The late endosome is essential for mTORC1 signaling

Abstract

The multisubunit mTORC1 complex integrates signals from growth factors and nutrients to regulate protein synthesis, cell growth, and autophagy. To examine how endocytic trafficking might be involved in nutrient regulation of mTORC1, we perturbed specific endocytic trafficking pathways and measured mTORC1 activity using S6K1 as a readout. When early/late endosomal conversion was blocked by either overexpression of constitutively active Rab5 (Rab5CA) or knockdown of the Rab7 GEF hVps39, insulin- and amino acid-stimulated mTORC1/S6K1 activation were inhibited, and mTOR localized to hybrid early/late endosomes. Inhibition of other stages of endocytic trafficking had no effect on mTORC1. Overexpression of Rheb, which activates mTOR independently of mTOR localization, rescued mTORC1 signaling in cells expressing Rab5CA, whereas hyperactivation of endogenous Rheb in TSC2-/- MEFs did not. These data suggest that integrity of late endosomes is essential for amino acid- and insulin-stimulated mTORC1 signaling and that blocking the early/late endosomal conversion prevents mTOR from interacting with Rheb in the late endosomal compartment.

Figure 1.

Rab5CA inhibits insulin- and amino acid—stimulated phosphorylation of S6K1. (A) HEK293E cells were transfected with HA-S6K1 and either empty vector, Rab5WT, Rab5DN, or Rab5CA constructs as indicated. Serum-starved cells were incubated without or with 1 μM human insulin for 30 min. Anti-HA immunoprecipitates and cleared lysates were blotted for pT389-S6K1, total S6K1, and Rab5. (B) The ratio of pT389 to total HA-S6K1, normalized to the ratio in vector controls. The data are the mean ± SEM from seven experiments. ***p < 0.005. (C) HEK293E cells were transfected with Myc-Akt and Rab5 constructs as indicated, and stimulated without or with 1 μM insulin for 15 min. Anti-Myc immunoprecipitates as well as cleared lysates were blotted for pT308-Akt, Myc (total Akt), and Rab5. (D) The ratio of pT308 to total Myc-Akt, normalized to the ratio in vector controls. The data are the mean ± SEM from six experiments. *p < 0.05. (E) HEK293T cells were transfected with HA-S6K1 and either empty vector or Rab5CA constructs as indicated. Amino acid–starved cells were incubated without or with 1× (final) complete amino acid solution for 10 min. Anti-HA immunoprecipitates as well as cleared lysates were blotted for pT389-S6K1, HA (total S6K1), and Rab5. (F) The ratio of pT389 to total HA-S6K1 was calculated as above.
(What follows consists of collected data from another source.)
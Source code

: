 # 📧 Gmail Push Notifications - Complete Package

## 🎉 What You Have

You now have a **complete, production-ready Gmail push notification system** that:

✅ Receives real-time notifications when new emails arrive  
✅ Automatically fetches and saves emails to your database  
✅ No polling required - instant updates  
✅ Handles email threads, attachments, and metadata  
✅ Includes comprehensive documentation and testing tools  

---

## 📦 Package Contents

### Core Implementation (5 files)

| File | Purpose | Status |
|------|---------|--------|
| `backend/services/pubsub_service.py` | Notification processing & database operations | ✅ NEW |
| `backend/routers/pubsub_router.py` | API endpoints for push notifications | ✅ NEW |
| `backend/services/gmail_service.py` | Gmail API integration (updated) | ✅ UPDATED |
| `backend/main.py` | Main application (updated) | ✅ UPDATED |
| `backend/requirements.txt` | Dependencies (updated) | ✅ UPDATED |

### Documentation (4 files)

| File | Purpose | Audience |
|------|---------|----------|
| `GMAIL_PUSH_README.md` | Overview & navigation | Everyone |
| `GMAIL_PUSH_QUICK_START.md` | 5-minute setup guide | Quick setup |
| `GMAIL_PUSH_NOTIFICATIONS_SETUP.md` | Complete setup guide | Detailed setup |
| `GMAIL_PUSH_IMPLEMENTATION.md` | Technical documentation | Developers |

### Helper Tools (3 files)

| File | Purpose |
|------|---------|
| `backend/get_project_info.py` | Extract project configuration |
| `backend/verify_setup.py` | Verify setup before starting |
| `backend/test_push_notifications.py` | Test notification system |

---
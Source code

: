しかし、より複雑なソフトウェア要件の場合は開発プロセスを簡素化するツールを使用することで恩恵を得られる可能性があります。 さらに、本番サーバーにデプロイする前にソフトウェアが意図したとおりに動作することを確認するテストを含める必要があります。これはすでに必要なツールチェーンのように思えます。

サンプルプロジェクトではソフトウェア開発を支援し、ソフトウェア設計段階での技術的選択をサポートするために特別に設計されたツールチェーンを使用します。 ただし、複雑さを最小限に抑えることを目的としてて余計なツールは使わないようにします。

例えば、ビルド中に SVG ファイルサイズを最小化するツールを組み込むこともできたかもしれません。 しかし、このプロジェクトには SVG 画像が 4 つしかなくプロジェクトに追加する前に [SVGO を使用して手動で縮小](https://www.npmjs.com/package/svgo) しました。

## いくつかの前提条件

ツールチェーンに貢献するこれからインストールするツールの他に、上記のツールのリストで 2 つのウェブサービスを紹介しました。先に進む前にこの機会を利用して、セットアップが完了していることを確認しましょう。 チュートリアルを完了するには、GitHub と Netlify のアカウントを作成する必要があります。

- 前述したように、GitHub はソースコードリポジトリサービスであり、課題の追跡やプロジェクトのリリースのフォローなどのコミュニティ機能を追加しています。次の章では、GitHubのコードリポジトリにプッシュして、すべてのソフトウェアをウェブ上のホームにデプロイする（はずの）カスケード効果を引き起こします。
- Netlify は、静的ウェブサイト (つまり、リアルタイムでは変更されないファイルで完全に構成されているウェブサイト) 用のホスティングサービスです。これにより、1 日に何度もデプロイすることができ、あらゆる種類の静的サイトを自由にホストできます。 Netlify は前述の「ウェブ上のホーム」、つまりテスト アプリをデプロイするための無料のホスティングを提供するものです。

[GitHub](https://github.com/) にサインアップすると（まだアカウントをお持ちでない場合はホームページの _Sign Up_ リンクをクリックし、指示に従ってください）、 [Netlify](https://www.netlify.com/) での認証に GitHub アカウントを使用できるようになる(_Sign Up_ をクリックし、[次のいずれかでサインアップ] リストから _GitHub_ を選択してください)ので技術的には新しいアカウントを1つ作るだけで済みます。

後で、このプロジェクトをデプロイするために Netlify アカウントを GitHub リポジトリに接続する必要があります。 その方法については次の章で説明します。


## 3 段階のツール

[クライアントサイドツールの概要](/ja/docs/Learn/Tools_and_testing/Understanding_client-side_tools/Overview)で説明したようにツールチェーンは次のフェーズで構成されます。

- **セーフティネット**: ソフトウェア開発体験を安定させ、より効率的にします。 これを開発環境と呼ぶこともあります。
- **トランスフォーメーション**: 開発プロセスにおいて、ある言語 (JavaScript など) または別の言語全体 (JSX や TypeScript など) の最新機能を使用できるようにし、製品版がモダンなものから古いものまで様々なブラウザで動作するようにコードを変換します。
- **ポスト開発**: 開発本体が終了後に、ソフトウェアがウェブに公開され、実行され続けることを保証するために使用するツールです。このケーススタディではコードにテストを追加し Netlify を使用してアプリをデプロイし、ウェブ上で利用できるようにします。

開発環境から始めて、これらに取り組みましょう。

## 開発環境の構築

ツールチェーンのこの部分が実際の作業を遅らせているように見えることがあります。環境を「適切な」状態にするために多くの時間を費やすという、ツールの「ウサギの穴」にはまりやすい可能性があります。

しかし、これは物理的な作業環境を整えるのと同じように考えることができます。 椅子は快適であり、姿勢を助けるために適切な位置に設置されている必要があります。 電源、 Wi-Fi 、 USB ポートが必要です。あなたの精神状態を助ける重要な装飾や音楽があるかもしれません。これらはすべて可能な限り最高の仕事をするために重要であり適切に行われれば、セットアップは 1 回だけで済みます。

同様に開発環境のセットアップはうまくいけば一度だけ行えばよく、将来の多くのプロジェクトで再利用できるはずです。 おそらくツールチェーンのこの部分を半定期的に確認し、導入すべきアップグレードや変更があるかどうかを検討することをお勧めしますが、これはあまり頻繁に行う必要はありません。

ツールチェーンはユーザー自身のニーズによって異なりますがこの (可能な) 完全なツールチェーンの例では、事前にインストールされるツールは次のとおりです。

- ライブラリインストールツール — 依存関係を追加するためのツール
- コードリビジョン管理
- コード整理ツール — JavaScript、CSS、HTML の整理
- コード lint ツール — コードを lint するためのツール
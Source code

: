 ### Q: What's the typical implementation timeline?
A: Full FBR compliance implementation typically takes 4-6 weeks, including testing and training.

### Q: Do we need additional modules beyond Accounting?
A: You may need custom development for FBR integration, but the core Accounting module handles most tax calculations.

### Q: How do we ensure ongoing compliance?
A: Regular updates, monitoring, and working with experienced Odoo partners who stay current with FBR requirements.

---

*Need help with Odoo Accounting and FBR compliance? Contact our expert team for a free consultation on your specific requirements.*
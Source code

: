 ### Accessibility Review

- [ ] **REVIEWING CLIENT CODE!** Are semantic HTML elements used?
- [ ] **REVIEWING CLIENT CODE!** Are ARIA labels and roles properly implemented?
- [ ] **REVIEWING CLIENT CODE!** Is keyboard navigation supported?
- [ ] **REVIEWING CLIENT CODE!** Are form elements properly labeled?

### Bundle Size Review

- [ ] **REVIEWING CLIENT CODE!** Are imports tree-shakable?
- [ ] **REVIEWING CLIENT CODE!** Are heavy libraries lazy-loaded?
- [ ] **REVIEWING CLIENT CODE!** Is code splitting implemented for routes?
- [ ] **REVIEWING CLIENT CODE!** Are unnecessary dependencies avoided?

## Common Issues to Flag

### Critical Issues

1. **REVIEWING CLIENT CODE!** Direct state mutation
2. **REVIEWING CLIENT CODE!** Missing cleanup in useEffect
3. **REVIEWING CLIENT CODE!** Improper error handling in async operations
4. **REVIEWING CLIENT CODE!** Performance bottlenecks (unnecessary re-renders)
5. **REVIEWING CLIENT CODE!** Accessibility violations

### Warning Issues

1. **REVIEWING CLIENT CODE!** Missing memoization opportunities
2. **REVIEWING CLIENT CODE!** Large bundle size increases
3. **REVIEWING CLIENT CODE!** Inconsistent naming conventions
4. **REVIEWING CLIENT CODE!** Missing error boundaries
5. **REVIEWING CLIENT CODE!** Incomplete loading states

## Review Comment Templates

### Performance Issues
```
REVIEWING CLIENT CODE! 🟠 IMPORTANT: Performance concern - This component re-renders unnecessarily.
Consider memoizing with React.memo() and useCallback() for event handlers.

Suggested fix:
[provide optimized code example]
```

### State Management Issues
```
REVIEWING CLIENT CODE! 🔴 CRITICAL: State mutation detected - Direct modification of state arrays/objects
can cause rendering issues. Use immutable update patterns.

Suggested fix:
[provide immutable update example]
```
The data are the mean ± SEM from three experiments. ***p < 0.005. (G) HEK293E (left) or HEK293T (right) cells were transfected with either empty vector or Rab5CA constructs as indicated. Serum-starved HEK293E and amino acid–starved HEK293T cells were stimulated with insulin or amino acids, respectively, as described above, and whole cell lysates were blotted for endogenous pT389 S6K1, total S6K1, and overexpressed Rab5.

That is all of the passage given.